China’s K-12 players are scrambling to find an exit in quality-oriented education

GETChina Insights
4 min readAug 30, 2021
Image Courtesy of Unsplash

Recent rules change on China’s private after-school tutoring sector has sent shockwaves through China’s edtech industry. K-12 players, including New Oriental, TAL Education Group, Gaotu Techedu, Yuanfudao, and Zhangmen, have to abandon tutoring on academic subjects.

When there is no possibility in the area, it’s time for a change. Quality-oriented education is one of the roads that lie ahead for these companies.

What is quality-oriented education?

Quality-oriented education in China includes categories such as art, mathematical thinking, science, and sports training that aim to foster all-round youths and are usually not exam-oriented. Expressions including well-round or aptitude-based education are often used to replace the term.

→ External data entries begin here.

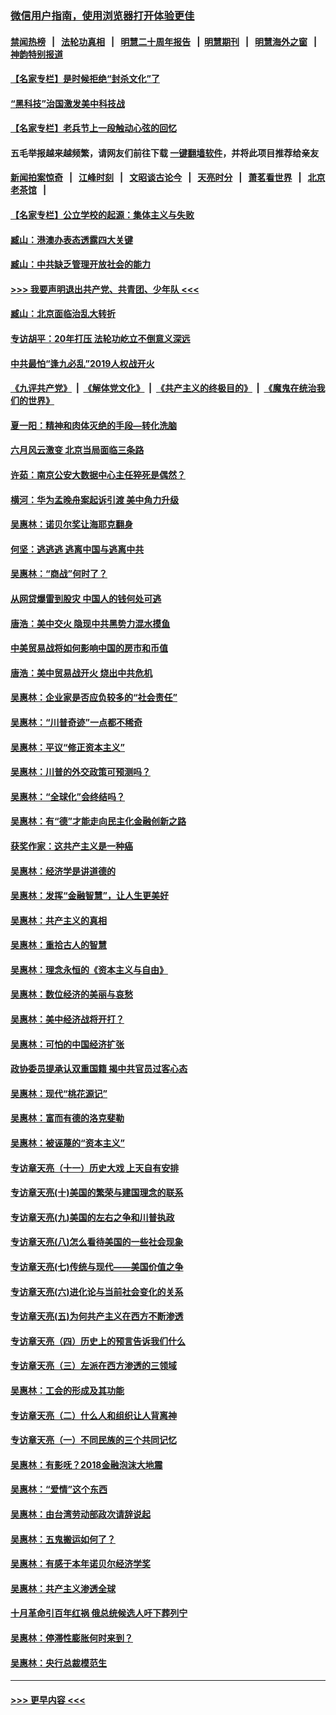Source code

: ### [微信用户指南，使用浏览器打开体验更佳](https://github.com/gfw-breaker/banned-news1/blob/master/indexes/wechat-guide.md?t=0)
#### [禁闻热榜](热点新闻.md?t=0)  &nbsp;&nbsp;|&nbsp;&nbsp; [法轮功真相](https://github.com/gfw-breaker/truth/blob/master/README.md?t=0) &nbsp;&nbsp;|&nbsp;&nbsp; [明慧二十周年报告](https://github.com/gfw-breaker/mh-reports/blob/master/README.md?t=0) &nbsp;&nbsp;|&nbsp;&nbsp;[明慧期刊](https://github.com/gfw-breaker/mh-qikan) &nbsp;&nbsp;|&nbsp;&nbsp; [明慧海外之窗](https://github.com/gfw-breaker/mh-news/blob/master/README.md?t=0) &nbsp;&nbsp;|&nbsp;&nbsp; [神韵特别报道](https://github.com/gfw-breaker/mh-news/blob/master/shenyun.md?t=0)
#### [【名家专栏】是时候拒绝“封杀文化”了](../pages/nsc423/n11814093.md?t=02152102) 
#### [“黑科技”治国激发美中科技战](../pages/nsc423/n11638056.md?t=02152102) 
#### [【名家专栏】老兵节上一段触动心弦的回忆](../pages/nsc423/n11646016.md?t=02152102) 
#### 五毛举报越来越频繁，请网友们前往下载 [一键翻墙软件](https://github.com/gfw-breaker/ssr-accounts)，并将此项目推荐给亲友
#### [新闻拍案惊奇](https://github.com/gfw-breaker/banned-news1/blob/master/pages/link4.md) &nbsp;&nbsp;|&nbsp;&nbsp; [江峰时刻](https://github.com/gfw-breaker/banned-news1/blob/master/pages/link4.md) &nbsp;&nbsp;|&nbsp;&nbsp; [文昭谈古论今](https://github.com/gfw-breaker/banned-news1/blob/master/pages/link4.md) &nbsp;&nbsp;|&nbsp;&nbsp; [天亮时分](https://github.com/gfw-breaker/banned-news1/blob/master/pages/link4.md) &nbsp;&nbsp;|&nbsp;&nbsp; [萧茗看世界](https://github.com/gfw-breaker/banned-news1/blob/master/pages/link4.md) &nbsp;&nbsp;|&nbsp;&nbsp; [北京老茶馆](https://github.com/gfw-breaker/banned-news1/blob/master/pages/link4.md) &nbsp;&nbsp;|&nbsp;&nbsp; 
#### [【名家专栏】公立学校的起源：集体主义与失败](../pages/nsc423/n11601833.md?t=02152102) 
#### [臧山：港澳办表态透露四大关键](../pages/nsc423/n11421628.md?t=02152102) 
#### [臧山：中共缺乏管理开放社会的能力](../pages/nsc423/n11407457.md?t=02152102) 
#### [>>> 我要声明退出共产党、共青团、少年队 <<<](https://github.com/begood0513/goodnews/blob/master/quit/letter.md) 
#### [臧山：北京面临治乱大转折](../pages/nsc423/n11406895.md?t=02152102) 
#### [专访胡平：20年打压 法轮功屹立不倒意义深远](../pages/nsc423/n11398800.md?t=02152102) 
#### [中共最怕“逢九必乱”2019人权战开火](../pages/nsc423/n11385248.md?t=02152102) 
#### [《九评共产党》](https://github.com/begood0513/9ping.md/blob/master/README.md) &nbsp;|&nbsp; [《解体党文化》](../../../../jtdwh.md/blob/master/README.md)  &nbsp;|&nbsp; [《共产主义的终极目的》](../../../../gczydzjmd.md/blob/master/README.md) &nbsp;|&nbsp; [《魔鬼在统治我们的世界》](../../../../mgztzwmdsj.md/blob/master/README.md) 
#### [夏一阳：精神和肉体灭绝的手段—转化洗脑](../pages/nsc423/n11368250.md?t=02152102) 
#### [六月风云激变 北京当局面临三条路](../pages/nsc423/n11313668.md?t=02152102) 
#### [许茹：南京公安大数据中心主任猝死是偶然？](../pages/nsc423/n11064744.md?t=02152102) 
#### [横河：华为孟晚舟案起诉引渡 美中角力升级](../pages/nsc423/n11027230.md?t=02152102) 
#### [吴惠林：诺贝尔奖让海耶克翻身](../pages/nsc423/n10890049.md?t=02152102) 
#### [何坚：逃逃逃 逃离中国与逃离中共](../pages/nsc423/n10592891.md?t=02152102) 
#### [吴惠林：“商战”何时了？](../pages/nsc423/n10573558.md?t=02152102) 
#### [从网贷爆雷到股灾 中国人的钱何处可逃](../pages/nsc423/n10572800.md?t=02152102) 
#### [唐浩：美中交火 隐现中共黑势力混水摸鱼](../pages/nsc423/n10544040.md?t=02152102) 
#### [中美贸易战将如何影响中国的房市和币值](../pages/nsc423/n10543697.md?t=02152102) 
#### [唐浩：美中贸易战开火 烧出中共危机](../pages/nsc423/n10540126.md?t=02152102) 
#### [吴惠林：企业家是否应负较多的“社会责任”](../pages/nsc423/n10535022.md?t=02152102) 
#### [吴惠林：“川普奇迹”一点都不稀奇](../pages/nsc423/n10512808.md?t=02152102) 
#### [吴惠林：平议“修正资本主义”](../pages/nsc423/n10495724.md?t=02152102) 
#### [吴惠林：川普的外交政策可预测吗？](../pages/nsc423/n10462387.md?t=02152102) 
#### [吴惠林：“全球化”会终结吗？](../pages/nsc423/n10452838.md?t=02152102) 
#### [吴惠林：有“德”才能走向民主化金融创新之路](../pages/nsc423/n10432292.md?t=02152102) 
#### [获奖作家：这共产主义是一种癌](../pages/nsc423/n10431541.md?t=02152102) 
#### [吴惠林：经济学是讲道德的](../pages/nsc423/n10398014.md?t=02152102) 
#### [吴惠林：发挥“金融智慧”，让人生更美好](../pages/nsc423/n10375019.md?t=02152102) 
#### [吴惠林：共产主义的真相](../pages/nsc423/n10351394.md?t=02152102) 
#### [吴惠林：重拾古人的智慧](../pages/nsc423/n10337691.md?t=02152102) 
#### [吴惠林：理念永恒的《资本主义与自由》](../pages/nsc423/n10316274.md?t=02152102) 
#### [吴惠林：数位经济的美丽与哀愁](../pages/nsc423/n10292946.md?t=02152102) 
#### [吴惠林：美中经济战将开打？](../pages/nsc423/n10258825.md?t=02152102) 
#### [吴惠林：可怕的中国经济扩张](../pages/nsc423/n10219147.md?t=02152102) 
#### [政协委员提承认双重国籍 揭中共官员过客心态](../pages/nsc423/n10208809.md?t=02152102) 
#### [吴惠林：现代“桃花源记”](../pages/nsc423/n10185234.md?t=02152102) 
#### [吴惠林：富而有德的洛克斐勒](../pages/nsc423/n10142264.md?t=02152102) 
#### [吴惠林：被诬蔑的“资本主义”](../pages/nsc423/n10124816.md?t=02152102) 
#### [专访章天亮（十一）历史大戏 上天自有安排](../pages/nsc423/n10094905.md?t=02152102) 
#### [专访章天亮(十)美国的繁荣与建国理念的联系](../pages/nsc423/n10094899.md?t=02152102) 
#### [专访章天亮(九)美国的左右之争和川普执政](../pages/nsc423/n10094889.md?t=02152102) 
#### [专访章天亮(八)怎么看待美国的一些社会现象](../pages/nsc423/n10094857.md?t=02152102) 
#### [专访章天亮(七)传统与现代——美国价值之争](../pages/nsc423/n10093140.md?t=02152102) 
#### [专访章天亮(六)进化论与当前社会变化的关系](../pages/nsc423/n10092036.md?t=02152102) 
#### [专访章天亮(五)为何共产主义在西方不断渗透](../pages/nsc423/n10083620.md?t=02152102) 
#### [专访章天亮（四）历史上的预言告诉我们什么](../pages/nsc423/n10083606.md?t=02152102) 
#### [专访章天亮（三）左派在西方渗透的三领域](../pages/nsc423/n10081115.md?t=02152102) 
#### [吴惠林：工会的形成及其功能](../pages/nsc423/n10080633.md?t=02152102) 
#### [专访章天亮（二）什么人和组织让人背离神](../pages/nsc423/n10076637.md?t=02152102) 
#### [专访章天亮（一）不同民族的三个共同记忆](../pages/nsc423/n10074188.md?t=02152102) 
#### [吴惠林：有影呒？2018金融泡沫大地震](../pages/nsc423/n10040534.md?t=02152102) 
#### [吴惠林：“爱情”这个东西](../pages/nsc423/n10019423.md?t=02152102) 
#### [吴惠林：由台湾劳动部政次请辞说起](../pages/nsc423/n9979679.md?t=02152102) 
#### [吴惠林：五鬼搬运如何了？](../pages/nsc423/n9925338.md?t=02152102) 
#### [吴惠林：有感于本年诺贝尔经济学奖](../pages/nsc423/n9871883.md?t=02152102) 
#### [吴惠林：共产主义渗透全球](../pages/nsc423/n9812748.md?t=02152102) 
#### [十月革命引百年红祸 俄总统候选人吁下葬列宁](../pages/nsc423/n9810182.md?t=02152102) 
#### [吴惠林：停滞性膨胀何时来到？](../pages/nsc423/n9764136.md?t=02152102) 
#### [吴惠林：央行总裁模范生](../pages/nsc423/n9728134.md?t=02152102) 

----
#### [ >>> 更早内容 <<< ](../indexes/nsc423-earlier.md)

According to the strict regulations that landed on July 24, tutoring on academic subjects during the compulsory education period and tutoring for preschool children would be under strict scrutiny.

  • Existing education companies providing tutoring on academic subjects will have to register as nonprofit organizations and cannot be listed on the public market. No curriculum-based tutoring will be allowed on weekends, national holidays, or during winter and summer vacations.
  • Online tutoring for preschool children is prohibited, and in-person tutoring on academic subjects (including foreign language) for them is also prohibited.

These regulations mean that K-12 companies focusing on help students get a higher score in Chinese, math, English, and other curriculum exams have to turn themselves around for survival. But they at first need to be clear about what academic subjects are.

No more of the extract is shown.